In September 1969, Romaine “Chip” Fitzgerald was locked up for allegedly assaulting police officers and killing a security guard. Later convicted, he was sentenced to death at the age of 20. But in 1972, Fitzgerald’s sentence was commuted after the Supreme Court ruled that the use of the death penalty, in this case, was racist. He is now 70 years old and has been imprisoned longer than any other former member of the Black Panther Party.
The Black Panther Alumni Breakfast has been raising funds for Fitzgerald’s release, as well as to “put money on his books”—that is, to put money in his account so he can buy necessities in prison.

In the 1960s and 1970s, the Black Panther Party, the Black Liberation Party, the Student National Coordinating Committee and many others organized Black people in the United States to challenge the racism of the capitalist, imperialist state. They denounced the police in their neighborhoods as a brutal occupying force that represents capitalism.
They were armed and defiant when police forces such as the Los Angeles Police Department harassed, murdered and tortured people—as they had for decades—almost unchallenged. In Los Angeles, the Black Panther Party organized community and mobile clinics and provided free breakfast and food programs.
They forced the government to investigate sickle cell anemia, a disease that disproportionately affects Black people.
They forced the government to provide free breakfast and lunch programs, which have been under attack in recent decades.
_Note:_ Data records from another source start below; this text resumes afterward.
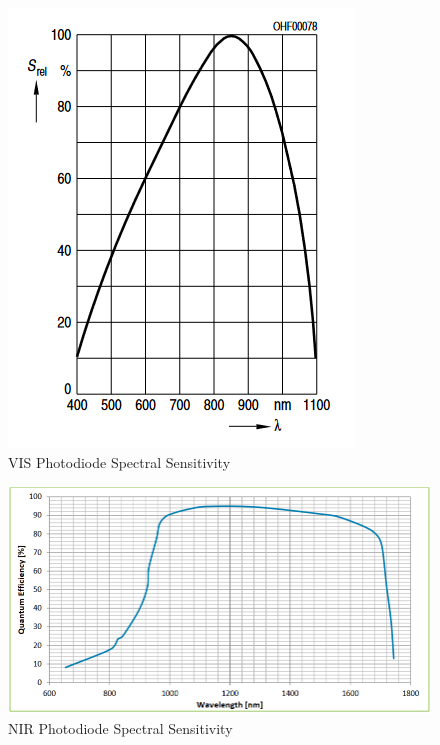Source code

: \begin{figure}[H]
    \caption{VIS Photodiode Spectral Sensitivity}
    \centering
    \includegraphics[width=\textwidth]{images/NewarkBPX61.png}
\end{figure}

\begin{figure}[H]
    \caption{NIR Photodiode Spectral Sensitivity}
    \centering
    \includegraphics[width=\textwidth]{images/DigikeyExcilitasNIRSensor.png}
\end{figure}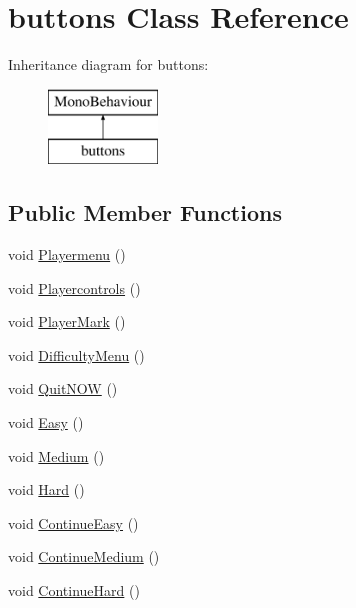 \hypertarget{classbuttons}{}\section{buttons Class Reference}
\label{classbuttons}
Inheritance diagram for buttons\+:\begin{figure}[H]
\begin{center}
\leavevmode
\includegraphics[height=2.000000cm]{classbuttons}
\end{center}
\end{figure}
\subsection*{Public Member Functions}
\begin{DoxyCompactItemize}
\item 
void \mbox{\hyperlink{classbuttons_a2a52796de295f9cc1a78a8504d4d6d17}{Playermenu}} ()
\item 
void \mbox{\hyperlink{classbuttons_abfbc76ac209b478e06ca5838794aee6b}{Playercontrols}} ()
\item 
void \mbox{\hyperlink{classbuttons_a7b6e43f9515af9731e0b3bb0024c61a1}{Player\+Mark}} ()
\item 
void \mbox{\hyperlink{classbuttons_a9b4a7efe4c0f70242e545fa98fc077be}{Difficulty\+Menu}} ()
\item 
void \mbox{\hyperlink{classbuttons_a77363e359766278453654844761de109}{Quit\+N\+OW}} ()
\item 
void \mbox{\hyperlink{classbuttons_ae997ca91888f5e46fb6f642135c5c6d2}{Easy}} ()
\item 
void \mbox{\hyperlink{classbuttons_a453a7891097123efba33130f4c3a4b34}{Medium}} ()
\item 
void \mbox{\hyperlink{classbuttons_acb209af32e987c4c20e09d8869553eda}{Hard}} ()
\item 
void \mbox{\hyperlink{classbuttons_a5240065cedeabf4dc24e9295bbcb3805}{Continue\+Easy}} ()
\item 
void \mbox{\hyperlink{classbuttons_ad0267c77caf56c63e3dbea543113c349}{Continue\+Medium}} ()
\item 
void \mbox{\hyperlink{classbuttons_a954a018dd64cf62fc51aaf7eec5f284c}{Continue\+Hard}} ()
\end{DoxyCompactItemize}


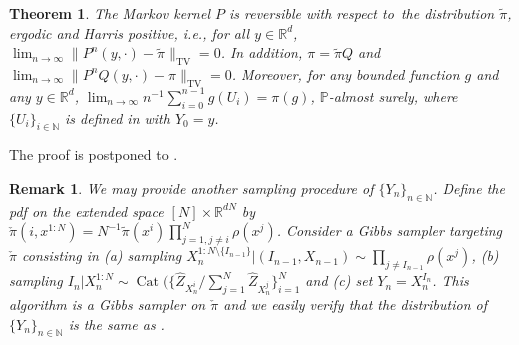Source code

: \documentclass{article}
\newtheorem{theorem}{Theorem}
\newtheorem{remark}{Remark}
\def\transfo{\operatorname{T}}
\def\rmd{\operatorname{d}\hspace{-2pt}}
\def\PP{\mathbb{P}}
\def\rset{\mathbb{R}}
\def\nset{\mathbb{N}}
\def\rmd{\mathrm{d}}
\def\eqsp{\,}
\def\msa{\mathsf{A}}
\def\borel{\mathcal{B}}
\def\wrt{w.r.t.}
\newcommand{\tvnorm}[1]{\| #1 \|_{\mathrm{TV}}}
\def\ie{\textit{i.e.}}
\def\eqsp{\;}
\newcommand{\1}{\mathds{1}}
\newcommand{\indi}[1]{\1_{#1}}
\newcommand{\chunku}[3]{#1^{#2:#3}}
\newcommand{\chunkum}[4]{#1^{#2:#3 \setminus \{#4\}}}
\def\const{Z}
\newcommand{\estConstC}[1]{\widehat{Z}_{#1}}
\def\tpi{\tilde{\pi}}
\def\msa{\mathsf{A}}
\def\msb{\mathsf{B}}
\def\rset{\mathbb{R}}
\def\zset{\mathbb{Z}}
\def\nset{\mathbb{N}}
\def\rmd{\mathrm{d}}
\def\likelihood{\mathrm{L}}
\def\wrt{with respect to}
\begin{document}
\begin{theorem}
\label{lem:invariant_P}
The Markov kernel $P$ is reversible \wrt~the distribution $\tpi$,  ergodic and Harris positive, \ie, for all $y\in \rset^d$,
$\lim_{n\to\infty} \tvnorm{P^n(y, \cdot) - \tpi} = 0$. In addition,  $\pi = \tpi Q$ and 
$\lim_{n\to\infty} \tvnorm{P^n Q(y, \cdot) - \pi} = 0$.
Moreover, for any bounded function $g$ and any $y\in\rset^d$, $\lim_{n\to\infty}n^{-1}\sum_{i=0}^{n-1} g(U_i) = \pi(g)$, $\PP$-almost surely, where $\{U_i\}_{i \in \nset}$ is defined in  with $Y_0 = y$. 
\end{theorem}
The proof is postponed to . 

\begin{remark}\em
\label{rem:gibbs-interpretation}
We may provide another sampling procedure of $\{ Y_n \}_{n\in\nset}$.
Define the pdf on the extended space $[N] \times\rset^{d N}$  by  
$\check{\pi}(i, \chunku{x}{1}{N}) = N^{-1} \tpi(x^i) \prod_{j=1, j\neq i}^N \rho(x^j)$.
Consider a Gibbs sampler  targeting $\check{\pi}$ consisting in   (a) sampling $\chunkum{X_n}{1}{N}{I_{n-1}}|(I_{n-1}, X_{n-1})\sim\prod_{j\neq I_{n-1}}\rho(x^j)$,   (b) sampling  $I_n|\chunku{X_n}{1}{N} \sim \operatorname{Cat}( \{\estConstC{X_n^i} / \sum_{j=1}^N \estConstC{X_n^j} \}_{i=1}^N $ and (c) set $Y_n = X_n^{I_n}$.  This algorithm is a Gibbs sampler on $\check{\pi}$ and we easily verify that the distribution of $\{Y_n\}_{n\in\nset}$ is the same as .
\end{remark}
\end{document}
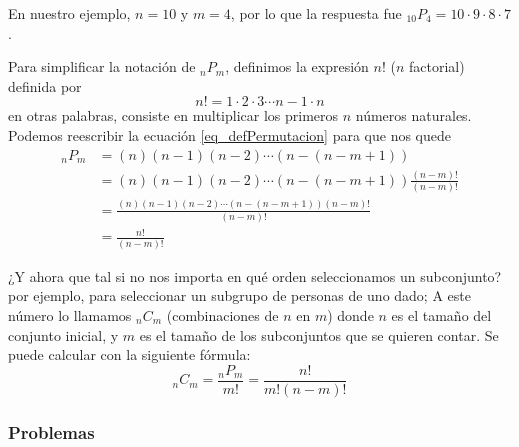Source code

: \documentclass[spanish]{report}
\newcommand{\comb}[2]{ {}_{#1}C_{#2}}
\newcommand{\perm}[2]{ {}_{#1}P_{#2}}
\begin{document}
En nuestro ejemplo, $n=10$ y $m=4$, por lo que la respuesta fue $\perm{10}{4} = 10 \cdotp 9 \cdotp 8 \cdotp 7$.

Para simplificar la notación de $\perm{n}{m}$, definimos la expresión $n!$ ($n$ factorial) definida por \[ n! = 1 \cdotp 2 \cdotp 3 \cdots n-1 \cdotp n\]
en otras palabras, consiste en multiplicar los primeros $n$ números naturales.
Podemos reescribir la ecuación \ref{eq_defPermutacion} para que nos quede
\begin{align*}
\perm{n}{m} &= (n) (n-1) (n-2) \cdots (n-(n-m+1)) \\
	&= (n) (n-1) (n-2) \cdots (n-(n-m+1)) \frac{(n-m)!}{(n-m)!}\\
	&= \frac{(n) (n-1) (n-2) \cdots (n-(n-m+1)) (n-m)!}{(n-m)!}\\
	&= \frac{n!}{(n-m)!}
\end{align*}

¿Y ahora que tal si no nos importa en qué orden seleccionamos un subconjunto? por ejemplo, para seleccionar un subgrupo de personas de uno dado; %
A este número lo llamamos $\comb{n}{m}$ (combinaciones de $n$ en $m$) donde $n$ es el tamaño del conjunto inicial, y $m$ es el tamaño de los subconjuntos que se quieren contar.
Se puede calcular con la siguiente fórmula: \[\comb{n}{m} = \frac{\perm{n}{m}}{m!} = \frac{n!}{m!(n-m)!} \]

\subsubsection{Problemas}
\end{document}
They also fought the LAPD in a four-hour shootout at their LA headquarters on 41st and Central. The Special Weapons and Tactics (SWAT) team was first formed in Los Angeles to attack the Panthers.
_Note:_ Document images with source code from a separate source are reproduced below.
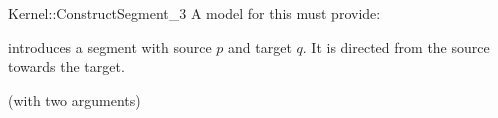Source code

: \begin{ccRefFunctionObjectConcept}{Kernel::ConstructSegment_3}
A model for this must provide:


            {introduces a segment  with source $p$
             and target $q$. It is directed from the source towards
             the target.}


\ccRefines
{} (with two arguments)

\ccSeeAlso
{}\\

\end{ccRefFunctionObjectConcept}
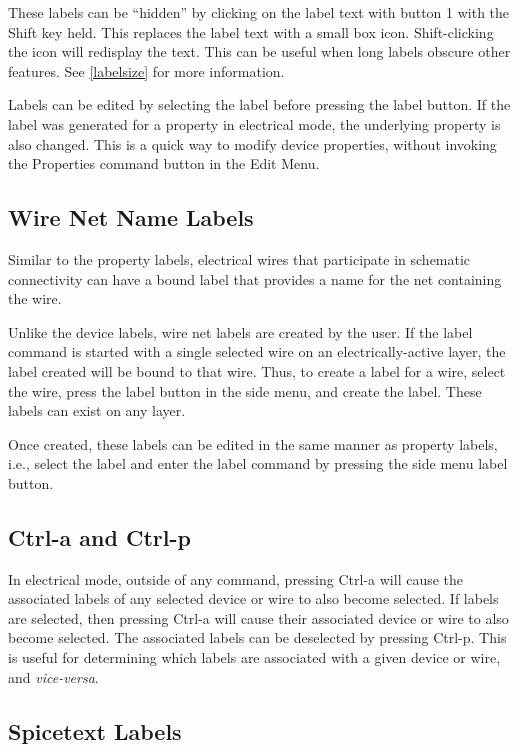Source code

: These labels can be ``hidden'' by clicking on the label text with
button 1 with the {\kb Shift} key held.  This replaces the label text
with a small box icon.  Shift-clicking the icon will redisplay the
text.  This can be useful when long labels obscure other features. 
See \ref{labelsize} for more information.

Labels can be edited by selecting the label before pressing the {\cb
label} button.  If the label was generated for a property in
electrical mode, the underlying property is also changed.  This is a
quick way to modify device properties, without invoking the {\cb
Properties} command button in the {\cb Edit Menu}.

\subsection{Wire Net Name Labels}

Similar to the property labels, electrical wires that participate in
schematic connectivity can have a bound label that provides a name for
the net containing the wire.

Unlike the device labels, wire net labels are created by the user.  If
the {\cb label} command is started with a single selected wire on an
electrically-active layer, the label created will be bound to that
wire.  Thus, to create a label for a wire, select the wire, press the
{\cb label} button in the side menu, and create the label.  These
labels can exist on any layer.

Once created, these labels can be edited in the same manner as
property labels, i.e., select the label and enter the label command by
pressing the side menu {\cb label} button.

\subsection{Ctrl-a and Ctrl-p}

In electrical mode, outside of any command, pressing {\kb Ctrl-a} will
cause the associated labels of any selected device or wire to also
become selected.  If labels are selected, then pressing {\kb Ctrl-a}
will cause their associated device or wire to also become selected. 
The associated labels can be deselected by pressing {\kb Ctrl-p}. 
This is useful for determining which labels are associated with a
given device or wire, and {\it vice-versa}.

\subsection{Spicetext Labels}
\label{spicetext}

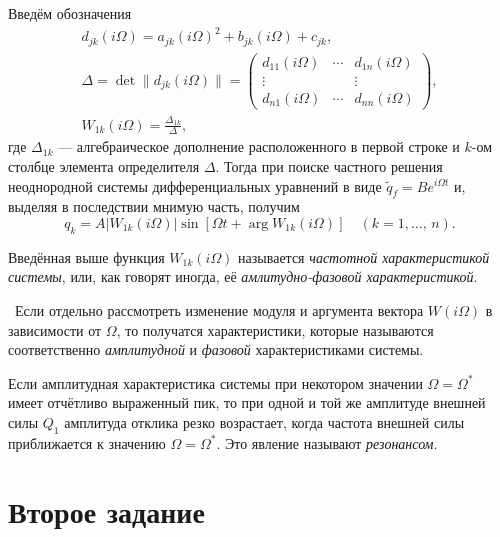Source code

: \documentclass[a4paper,12pt]{article}
\begin{document}
Введём обозначения
\begin{gather*}
	d_{jk}(i\Omega)=a_{jk}(i\Omega)^2+b_{jk}(i\Omega)+c_{jk},\\
	\Delta=\det \|d_{jk}(i\Omega)\|=\begin{pmatrix} d_{11}(i\Omega) &
	\cdots & d_{1n}(i\Omega) \\ \vdots & & \vdots \\ d_{n1}(i\Omega) &
\cdots & d_{nn}(i\Omega)\end{pmatrix} ,\\
W_{1k}(i\Omega)=\frac{\Delta_{1k}}{\Delta},
\end{gather*}
где  $\Delta_{1k}$ --- алгебраическое дополнение расположенного в первой строке
и $k$-ом столбце  элемента определителя $\Delta$.
Тогда при поиске частного решения неоднородной системы дифференциальных уравнений
в виде $\tilde{q}_f=B e ^{i\Omega t}$ и, выделяя в последствии мнимую часть,
получим
\[
	q_k=A |W_{1k}(i\Omega)|\sin[\Omega t +\arg W_{1k}(i\Omega)]
	\quad (k=1,\ldots,\,n)
.\]
\begin{dfn}
	Введённая выше функция $W_{1k}(i\Omega)$ называется \emph{частотной
	характеристикой системы}, или, как говорят иногда, её
	\emph{амлитудно-фазовой
характеристикой}.
\end{dfn}
\begin{dfn}
	 Если отдельно рассмотреть изменение модуля и аргумента вектора
	$W(i\Omega)$ в зависимости от $\Omega$, то получатся характеристики,
	которые называются соответственно \emph{амплитудной} и \emph{фазовой}
	характеристиками системы.
\end{dfn}
\begin{dfn}
	Если амплитудная характеристика системы при некотором значении $\Omega=
	\Omega^*$ 
	имеет отчётливо выраженный пик, то при одной и той же амплитуде
	внешней силы $Q_1$ амплитуда отклика резко возрастает, когда частота
	внешней силы  приближается к значению $\Omega=\Omega^*$. Это явление
	называют \emph{резонансом}.
\end{dfn}
\section{Второе задание}
\end{document}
For their defiance, organization and revolutionary socialist politics, Black Panther militants such as Fitzgerald were locked away, separated from their community and detached from Black youth who were looking for answers. Government agents working for programs such as the Counter Intelligence Program (COINTELPRO) sowed seeds of dissent within political organizations such as the Panthers while also assassinating several radical Black leaders. All this was done in coordination with local police departments that were determined to take down the Black Panthers, Black Liberation Army (BLA) and other left, socialist groups.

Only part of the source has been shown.